Excerpts from a dataset
####################

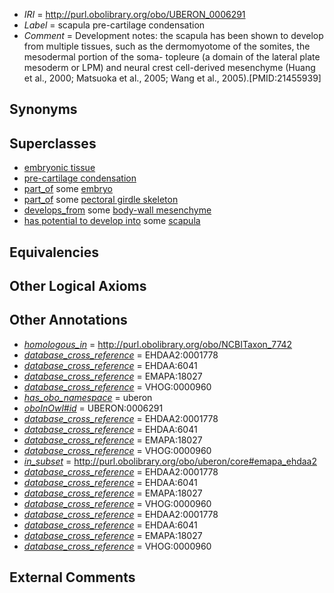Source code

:  * *IRI* = http://purl.obolibrary.org/obo/UBERON_0006291
 * *Label* = scapula pre-cartilage condensation
 * *Comment* = Development notes: the scapula has been shown to develop from multiple tissues, such as the dermomyotome of the somites, the mesodermal portion of the soma- topleure (a domain of the lateral plate mesoderm or LPM) and neural crest cell-derived mesenchyme (Huang et al., 2000; Matsuoka et al., 2005; Wang et al., 2005).[PMID:21455939]

## Synonyms


## Superclasses

 * [embryonic tissue](../../UBERON/91/UBERON_0005291.md)
 * [pre-cartilage condensation](../../UBERON/66/UBERON_0005866.md)
 * [part_of](../../BFO/50/BFO_0000050.md) some [embryo](../../UBERON/22/UBERON_0000922.md)
 * [part_of](../../BFO/50/BFO_0000050.md) some [pectoral girdle skeleton](../../UBERON/31/UBERON_0007831.md)
 * [develops_from](../../RO/02/RO_0002202.md) some [body-wall mesenchyme](../../UBERON/10/UBERON_0006210.md)
 * [has potential to develop into](../../RO/87/RO_0002387.md) some [scapula](../../UBERON/49/UBERON_0006849.md)

## Equivalencies


## Other Logical Axioms


## Other Annotations

 * *[homologous_in](../../core#homologous/in/core#homologous_in.md)* = http://purl.obolibrary.org/obo/NCBITaxon_7742
 * *[database_cross_reference](../../ef/oboInOwl#hasDbXref.md)* = EHDAA2:0001778
 * *[database_cross_reference](../../ef/oboInOwl#hasDbXref.md)* = EHDAA:6041
 * *[database_cross_reference](../../ef/oboInOwl#hasDbXref.md)* = EMAPA:18027
 * *[database_cross_reference](../../ef/oboInOwl#hasDbXref.md)* = VHOG:0000960
 * *[has_obo_namespace](../../ce/oboInOwl#hasOBONamespace.md)* = uberon
 * *[oboInOwl#id](../../id/oboInOwl#id.md)* = UBERON:0006291
 * *[database_cross_reference](../../ef/oboInOwl#hasDbXref.md)* = EHDAA2:0001778
 * *[database_cross_reference](../../ef/oboInOwl#hasDbXref.md)* = EHDAA:6041
 * *[database_cross_reference](../../ef/oboInOwl#hasDbXref.md)* = EMAPA:18027
 * *[database_cross_reference](../../ef/oboInOwl#hasDbXref.md)* = VHOG:0000960
 * *[in_subset](../../et/oboInOwl#inSubset.md)* = http://purl.obolibrary.org/obo/uberon/core#emapa_ehdaa2
 * *[database_cross_reference](../../ef/oboInOwl#hasDbXref.md)* = EHDAA2:0001778
 * *[database_cross_reference](../../ef/oboInOwl#hasDbXref.md)* = EHDAA:6041
 * *[database_cross_reference](../../ef/oboInOwl#hasDbXref.md)* = EMAPA:18027
 * *[database_cross_reference](../../ef/oboInOwl#hasDbXref.md)* = VHOG:0000960
 * *[database_cross_reference](../../ef/oboInOwl#hasDbXref.md)* = EHDAA2:0001778
 * *[database_cross_reference](../../ef/oboInOwl#hasDbXref.md)* = EHDAA:6041
 * *[database_cross_reference](../../ef/oboInOwl#hasDbXref.md)* = EMAPA:18027
 * *[database_cross_reference](../../ef/oboInOwl#hasDbXref.md)* = VHOG:0000960

## External Comments

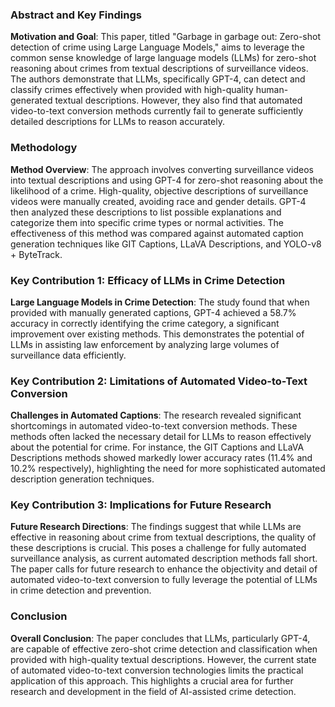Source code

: ### Abstract and Key Findings

**Motivation and Goal**: This paper, titled "Garbage in garbage out: Zero-shot detection of crime using Large Language Models," aims to leverage the common sense knowledge of large language models (LLMs) for zero-shot reasoning about crimes from textual descriptions of surveillance videos. The authors demonstrate that LLMs, specifically GPT-4, can detect and classify crimes effectively when provided with high-quality human-generated textual descriptions. However, they also find that automated video-to-text conversion methods currently fail to generate sufficiently detailed descriptions for LLMs to reason accurately.

### Methodology

**Method Overview**: The approach involves converting surveillance videos into textual descriptions and using GPT-4 for zero-shot reasoning about the likelihood of a crime. High-quality, objective descriptions of surveillance videos were manually created, avoiding race and gender details. GPT-4 then analyzed these descriptions to list possible explanations and categorize them into specific crime types or normal activities. The effectiveness of this method was compared against automated caption generation techniques like GIT Captions, LLaVA Descriptions, and YOLO-v8 + ByteTrack.

### Key Contribution 1: Efficacy of LLMs in Crime Detection

**Large Language Models in Crime Detection**: The study found that when provided with manually generated captions, GPT-4 achieved a 58.7% accuracy in correctly identifying the crime category, a significant improvement over existing methods. This demonstrates the potential of LLMs in assisting law enforcement by analyzing large volumes of surveillance data efficiently.

### Key Contribution 2: Limitations of Automated Video-to-Text Conversion

**Challenges in Automated Captions**: The research revealed significant shortcomings in automated video-to-text conversion methods. These methods often lacked the necessary detail for LLMs to reason effectively about the potential for crime. For instance, the GIT Captions and LLaVA Descriptions methods showed markedly lower accuracy rates (11.4% and 10.2% respectively), highlighting the need for more sophisticated automated description generation techniques.

### Key Contribution 3: Implications for Future Research

**Future Research Directions**: The findings suggest that while LLMs are effective in reasoning about crime from textual descriptions, the quality of these descriptions is crucial. This poses a challenge for fully automated surveillance analysis, as current automated description methods fall short. The paper calls for future research to enhance the objectivity and detail of automated video-to-text conversion to fully leverage the potential of LLMs in crime detection and prevention.

### Conclusion

**Overall Conclusion**: The paper concludes that LLMs, particularly GPT-4, are capable of effective zero-shot crime detection and classification when provided with high-quality textual descriptions. However, the current state of automated video-to-text conversion technologies limits the practical application of this approach. This highlights a crucial area for further research and development in the field of AI-assisted crime detection.
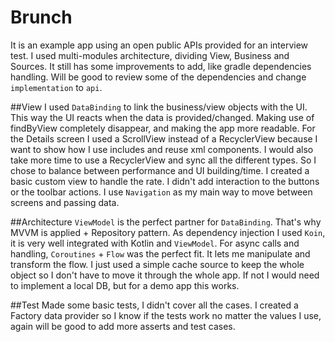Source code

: # Brunch

It is an example app using an open public APIs provided for an interview test.
I used multi-modules architecture, dividing View, Business and Sources.
It still has some improvements to add, like gradle dependencies handling. Will be good
to review some of the dependencies and change `implementation` to `api`.

##View
I used `DataBinding` to link the business/view objects with the UI. This way the UI reacts
when the data is provided/changed. Making use of findByView completely disappear,
and making the app more readable.
For the Details screen I used a ScrollView instead of a RecyclerView because I want to show
how I use includes and reuse xml components. I would also take more time to use a RecyclerView
and sync all the different types. So I chose to balance between performance and UI building/time.
I created a basic custom view to handle the rate. 
I didn't add interaction to the buttons or the toolbar actions.
I use `Navigation` as my main way to move between screens and passing data.

##Architecture
`ViewModel` is the perfect partner for `DataBinding`. That's why MVVM is 
applied + Repository pattern.
As dependency injection I used `Koin`, it is very well integrated with Kotlin and `ViewModel`.
For async calls and handling, `Coroutines` + `Flow` was the perfect fit. It lets me 
manipulate and transform the flow.
I just used a simple cache source to keep the whole object so I don't have to move it through
the whole app. If not I would need to implement a local DB, but for a demo app this works.

##Test
Made some basic tests, I didn't cover all the cases. I created
a Factory data provider so I know if the tests work no matter the values I use, again will
be good to add more asserts and test cases.

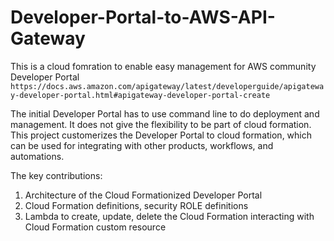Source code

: # Developer-Portal-to-AWS-API-Gateway

This is a cloud fomration to enable easy management for AWS community Developer Portal 
`https://docs.aws.amazon.com/apigateway/latest/developerguide/apigateway-developer-portal.html#apigateway-developer-portal-create`

The initial Developer Portal has to use command line to do deployment and management. It does not give the flexibility to be part of cloud formation. 
This project customerizes the Developer Portal to cloud formation, which can be used for integrating with other products, workflows, and automations. 

The key contributions:
1. Architecture of the Cloud Formationized Developer Portal
2. Cloud Formation definitions, security ROLE definitions
3. Lambda to create, update, delete the Cloud Formation interacting with Cloud Formation custom resource



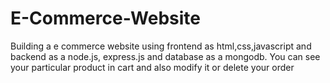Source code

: # E-Commerce-Website
Building a e commerce website using frontend as html,css,javascript and backend as a node.js, express.js and database as a mongodb.
You can see your particular product in cart and also modify it or delete your order
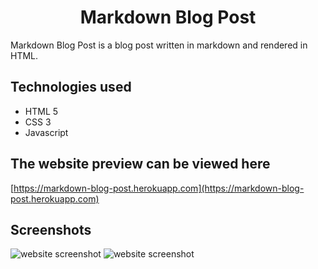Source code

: <h1 align="center">Markdown Blog Post</h1>

Markdown Blog Post is a blog post written in markdown and rendered in HTML.
<p align="center"></p>


## Technologies used

* HTML 5
* CSS 3
* Javascript

## The website preview can be viewed here
[https://markdown-blog-post.herokuapp.com](https://markdown-blog-post.herokuapp.com)


## Screenshots

![website screenshot](https://gdurl.com/I3BW/)
![website screenshot](https://gdurl.com/sWwc/)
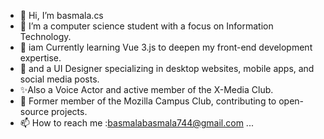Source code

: - 👋 Hi, I’m basmala.cs
- 👀 I’m a computer science student with a focus on Information Technology.
- 👀 iam Currently learning Vue 3.js to deepen my front-end development expertise.  
- 🌱 and a UI Designer specializing in desktop websites, mobile apps, and social media posts.
- ✨Also a  Voice Actor and active member of the X-Media Club.
- 🌱 Former member of the Mozilla Campus Club, contributing to open-source projects.
- 📫 How to reach me :basmalabasmala744@gmail.com ...

<!---
basmalacs/basmalacs is a ✨ special ✨ repository because its `README.md` (this file) appears on your GitHub profile.
You can click the Preview link to take a look at your changes.
--->
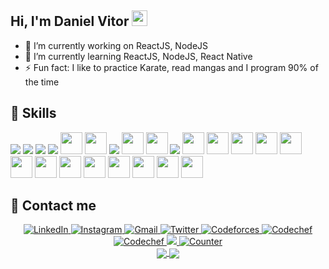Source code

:## Hi, I'm Daniel Vitor <img src="https://media.giphy.com/media/hvRJCLFzcasrR4ia7z/giphy.gif" width="25px">

- 🔭 I’m currently working on ReactJS, NodeJS
- 🌱 I’m currently learning ReactJS, NodeJS, React Native
- ⚡ Fun fact: I like to practice Karate, read mangas and I program 90% of the time

<h2 align="left"> 🚀 Skills </h2>

<div>
  <img src="https://icongr.am/devicon/html5-original.svg?size=35&color=currentColor" />
  <img src="https://icongr.am/devicon/css3-original.svg?size=35&color=currentColor" />
  <img src="https://icongr.am/devicon/javascript-original.svg?size=35&color=currentColor" />
  <img src="https://icongr.am/devicon/typescript-original.svg?size=35&color=currentColor" />
  <img src="https://cdn.jsdelivr.net/gh/devicons/devicon/icons/nodejs/nodejs-original.svg" width="35" height="35" />
  <img src="https://cdn.jsdelivr.net/gh/devicons/devicon/icons/nestjs/nestjs-plain.svg" width="35" height="35" />
  <img src="https://icongr.am/devicon/react-original.svg?size=35&color=currentColor" />
  <img src="https://cdn.jsdelivr.net/gh/devicons/devicon/icons/nextjs/nextjs-original.svg" width="35" height="35" />
  <img src="https://cdn.jsdelivr.net/gh/devicons/devicon/icons/electron/electron-original.svg" width="35" height="35" />
  <img src="https://icongr.am/devicon/linux-original.svg?size=35&color=currentColor" />
  <img src="https://cdn.jsdelivr.net/gh/devicons/devicon/icons/android/android-plain-wordmark.svg" width="35" height="35" />
  <img src="https://cdn.jsdelivr.net/gh/devicons/devicon/icons/androidstudio/androidstudio-original.svg" width="35" height="35" />
  <img src="https://cdn.jsdelivr.net/gh/devicons/devicon/icons/c/c-original.svg" width="35" height="35" />
  <img src="https://cdn.jsdelivr.net/gh/devicons/devicon/icons/cplusplus/cplusplus-original.svg" width="35" height="35" />
  <img src="https://cdn.jsdelivr.net/gh/devicons/devicon/icons/docker/docker-original.svg" width="35" height="35" />
  <img src="https://cdn.jsdelivr.net/gh/devicons/devicon/icons/firebase/firebase-plain.svg" width="35" height="35" />
  <img src="https://cdn.jsdelivr.net/gh/devicons/devicon/icons/git/git-original.svg" width="35" height="35" />
  <img src="https://cdn.jsdelivr.net/gh/devicons/devicon/icons/github/github-original.svg" width="35" height="35" />
  <img src="https://cdn.jsdelivr.net/gh/devicons/devicon/icons/graphql/graphql-plain.svg" width="35" height="35" />
  <img src="https://cdn.jsdelivr.net/gh/devicons/devicon/icons/jest/jest-plain.svg" width="35" height="35" />
  <img src="https://cdn.jsdelivr.net/gh/devicons/devicon/icons/mongodb/mongodb-original.svg" width="35" height="35" />
  <img src="https://cdn.jsdelivr.net/gh/devicons/devicon/icons/mysql/mysql-original.svg" width="35" height="35" />
  <img src="https://cdn.jsdelivr.net/gh/devicons/devicon/icons/postgresql/postgresql-original.svg" width="35" height="35" />
</div>

<h2 align="left"> 📱 Contact me </h2>

<div align="center" justify="center">
  <a href="https://www.linkedin.com/in/danielvitor2d/">
    <img alt="LinkedIn" src="https://img.shields.io/badge/LinkedIn-0077B5?style=for-the-badge&logo=linkedin&logoColor=white&link" />
  </a>
  <a href="https://www.instagram.com/danielvitor.dev/">
    <img alt="Instagram" src="https://img.shields.io/badge/Instagram-E4405F?style=for-the-badge&logo=instagram&logoColor=white" />
  </a>
  <a href="mailto:danieldev.ti@gmail.com">
    <img alt="Gmail" src="https://img.shields.io/badge/Gmail-D14836?style=for-the-badge&logo=gmail&logoColor=white" />
  </a>
  <a href="https://twitter.com/DaniVito23">
    <img alt="Twitter" src="https://img.shields.io/badge/Twitter-1DA1F2?style=for-the-badge&logo=twitter&logoColor=white" />
  </a>
  <a href="https://codeforces.com/profile/danielvitor23">
    <img alt="Codeforces" src="https://img.shields.io/badge/Codeforces-445f9d?style=for-the-badge&logo=Codeforces&logoColor=white" />
  </a>
  <a href="https://www.codechef.com/users/danielvitor23">
    <img alt="Codechef" src="https://img.shields.io/badge/Codechef-%23B92B27.svg?&style=for-the-badge&logo=Codechef&logoColor=white" />
  </a>
  <a href="https://www.hackerearth.com/@ripsea.rpg321">
    <img alt="Codechef" src="https://img.shields.io/badge/HackerEarth-%232C3454.svg?&style=for-the-badge&logo=HackerEarth&logoColor=Blue" />
  </a>
  <a href="https://leetcode.com/danielvitor23/">
    <img alt"Leetcode" src="https://img.shields.io/badge/-LeetCode-FFA116?style=for-the-badge&logo=LeetCode&logoColor=black" />
  </a>
  <a href="https://github.com/danielvitor2d/danielvitor2d">
    <img alt="Counter" src="https://komarev.com/ghpvc/?username=danielvitor2d&color=brightgreen" />
  </a>
</div>

<div align="center">
  <a href="https://github.com/danielvitor2d">
  <img align="center" src="https://github-readme-stats.vercel.app/api/top-langs/?username=danielvitor2d&show_icons=true&theme=radical&count_private=true&layout=compact&langs_count=8" />
  <img align="center" src="https://github-readme-stats.vercel.app/api?username=danielvitor2d&show_icons=true&theme=radical&count_private=true" />
</div>
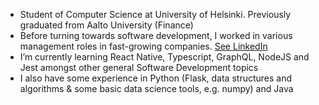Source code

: 
- Student of Computer Science at University of Helsinki. Previously graduated from Aalto University (Finance)
- Before turning towards software development, I worked in various management roles in fast-growing companies. [See LinkedIn](https://www.linkedin.com/in/alpopanula/)
- I’m currently learning React Native, Typescript, GraphQL, NodeJS and Jest amongst other general Software Development topics
- I also have some experience in Python (Flask, data structures and algorithms & some basic data science tools, e.g. numpy) and Java
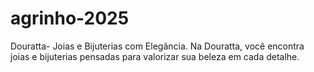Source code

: # agrinho-2025
Douratta- Joias e Bijuterias com Elegância. Na Douratta, você encontra joias e bijuterias pensadas para valorizar sua beleza em cada detalhe.
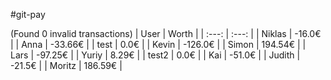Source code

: #git-pay

(Found 0 invalid transactions)
| User | Worth |
| :---: | :---: |
| Niklas | -16.0€ |
| Anna | -33.66€ |
| test | 0.0€ |
| Kevin | -126.0€ |
| Simon | 194.54€ |
| Lars | -97.25€ |
| Yuriy | 8.29€ |
| test2 | 0.0€ |
| Kai | -51.0€ |
| Judith | -21.5€ |
| Moritz | 186.59€ |
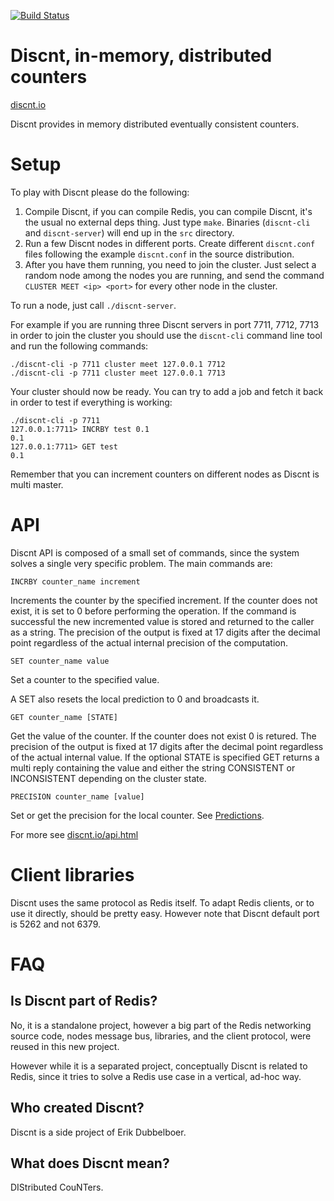 [![Build Status](https://travis-ci.org/ErikDubbelboer/discnt.svg)](https://travis-ci.org/ErikDubbelboer/discnt)

Discnt, in-memory, distributed counters
===

[discnt.io](http://discnt.io)

Discnt provides in memory distributed eventually consistent counters.


Setup
===

To play with Discnt please do the following:

1. Compile Discnt, if you can compile Redis, you can compile Discnt, it's the usual no external deps thing. Just type `make`. Binaries (`discnt-cli` and `discnt-server`) will end up in the `src` directory.
2. Run a few Discnt nodes in different ports. Create different `discnt.conf` files following the example `discnt.conf` in the source distribution.
3. After you have them running, you need to join the cluster. Just select a random node among the nodes you are running, and send the command `CLUSTER MEET <ip> <port>` for every other node in the cluster.

To run a node, just call `./discnt-server`.

For example if you are running three Discnt servers in port 7711, 7712, 7713 in order to join the cluster you should use the `discnt-cli` command line tool and run the following commands:

    ./discnt-cli -p 7711 cluster meet 127.0.0.1 7712
    ./discnt-cli -p 7711 cluster meet 127.0.0.1 7713

Your cluster should now be ready. You can try to add a job and fetch it back
in order to test if everything is working:

    ./discnt-cli -p 7711
    127.0.0.1:7711> INCRBY test 0.1
    0.1
    127.0.0.1:7711> GET test
    0.1

Remember that you can increment counters on different nodes as Discnt is multi master.

API
===

Discnt API is composed of a small set of commands, since the system solves a
single very specific problem. The main commands are:

    INCRBY counter_name increment
Increments the counter by the specified increment. If the counter does not exist, it is set to 0 before performing the operation. 
If the command is successful the new incremented value is stored and returned to the caller as a string.
The precision of the output is fixed at 17 digits after the decimal point regardless of the actual internal precision of the computation.

    SET counter_name value
Set a counter to the specified value.

A SET also resets the local prediction to 0 and broadcasts it.

    GET counter_name [STATE]
Get the value of the counter. If the counter does not exist 0 is retured.
The precision of the output is fixed at 17 digits after the decimal point regardless of the actual internal value.
If the optional STATE is specified GET returns a multi reply containing the value and either the string CONSISTENT or
INCONSISTENT depending on the cluster state.

    PRECISION counter_name [value]
Set or get the precision for the local counter. See [Predictions](http://discnt.io/#predictions).


For more see [discnt.io/api.html](http://discnt.io/api.html)


Client libraries
===

Discnt uses the same protocol as Redis itself. To adapt Redis clients, or to use it directly, should be pretty easy. However note that Discnt default port is 5262 and not 6379.

FAQ
===

Is Discnt part of Redis?
---

No, it is a standalone project, however a big part of the Redis networking source code, nodes message bus, libraries, and the client protocol, were reused in this new project.

However while it is a separated project, conceptually Discnt is related to Redis, since it tries to solve a Redis use case in a vertical, ad-hoc way.

Who created Discnt?
---

Discnt is a side project of Erik Dubbelboer.

What does Discnt mean?
---

DIStributed CouNTers.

####################

*What you need to do*:
Please report all lines in the entries where "core" appears.

*Answer to this exercise*:
 * *[homologous_in](../../core#homologous/in/core#homologous_in.md)* = http://purl.obolibrary.org/obo/NCBITaxon_7742
 * *[in_subset](../../et/oboInOwl#inSubset.md)* = http://purl.obolibrary.org/obo/uberon/core#emapa_ehdaa2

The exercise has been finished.